Is this Flesh edible? Is it my Meat? Should it Be?

Daily writing prompt
What are your feelings about eating meat?

Is this Flesh edible? Is it my Meat? Should it Be?

Preparing or Being Meat: Flesh on show.

A lot of what I want to say in this blog will refer to a distinction between the word ‘flesh’ and the word ‘meat’ which some consider to be essential to the context of referral – ‘meat’ only applying to muscle and fat tissue of an animal that is intended for culinary preparation and consumption as food, as in this webpage. Of course this distinction is far from comprehensive across contexts. When we call someone a ‘meathead’, we do not mean their head looks tasty to eat but that it is deficient of anything but meat, flesh without the nerve equipment conducive with thought and/or feeling. Moreover, in the King James Version of the Old Testament, God, after the Fllod – before which he only authorise plant-based food – makes his intentions clear about what may be eaten and what may not to Noah and his burgeoning family, and in this and other English translations he uses the term ‘flesh’ to describe what in it can be considered appropriately edible for a believer:

Genesis 9:3-4 (King James Version)
Every moving thing that liveth shall be meat for you; even as the green herb have I given you all things.
But flesh with the life thereof, which is the blood thereof, shall ye not eat.

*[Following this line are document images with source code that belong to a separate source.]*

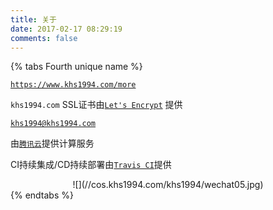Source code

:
 ```yaml
---
title: 关于
date: 2017-02-17 08:29:19
comments: false
---
```


{% tabs Fourth unique name %}
<!-- tab 本站导航 -->
<a href="//www.khs1994.com/more" target="_block">`https://www.khs1994.com/more`</a>
<!-- endtab -->
<!-- tab SSL证书 -->
`khs1994.com` SSL证书由<a href="//letsencrypt.org" target="_block">`Let's Encrypt`</a> 提供
<!-- endtab -->
<!-- tab E-mail -->
<a href="mailto:khs1994@khs1994.com">`khs1994@khs1994.com`</a>
<!-- endtab -->
<!-- tab 云计算 -->
由<a href="http://cloud.tencent.com/redirect.php?redirect=1005&cps_key=3a5255852d5db99dcd5da4c72f05df61" target="_block">`腾讯云`</a>提供计算服务
<!-- endtab -->
<!-- tab CI -->
CI持续集成/CD持续部署由<a href="//travis-ci.org/dashboard" target="_block">`Travis CI`</a>提供
<!-- endtab -->
<!-- tab Wechat -->
<center>![](//cos.khs1994.com/khs1994/wechat05.jpg)</center>
<!-- endtab -->
{% endtabs %}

The UK International Version nevertheless clearly gives credence to the distinction we have spoken about. It’s version reads:

Genesis 9:3-4 (New International Version - UK)
3 Everything that lives and moves about will be food for you. Just as I gave you the green plants, I now give you everything.
4 ‘But you must not eat meat that has its lifeblood still in it.

So far, so good. The phrase ‘eat flesh’ is common across the Bible, including the different relation between flesh and blood in Christian doctrine from that in Judaism where the incarnate body of God (or Son of Man) becomes both food and drink in Holy Communion. The message of the need to separate flesh and blood remains sacrosanct in orthodox faith. From the Bible too however comes the common use of the word ‘flesh’ to indicated not only the edible parts of an animal and the analogous softer parts of the human body, but also the sense of the profane section of human being, and tied strongly to religious law relating to sexual continence. Marriage is, considered after all a union of flesh generated through the spiritual in both Jewish and Christian doctrine, but that relationship applies even without the spiritual sacrament of marriage – in St Paul’s Epistle to the Corinthians, for instance.

1 Corinthians 6:16: King James Bible
What? know ye not that he which is joined to an harlot is one body? for two, saith he, shall be one flesh.
1 Corinthians 6:16: English Standard Version
Or do you not know that he who is joined to a prostitute becomes one body with her? For, as it is written, “The two will become one flesh.”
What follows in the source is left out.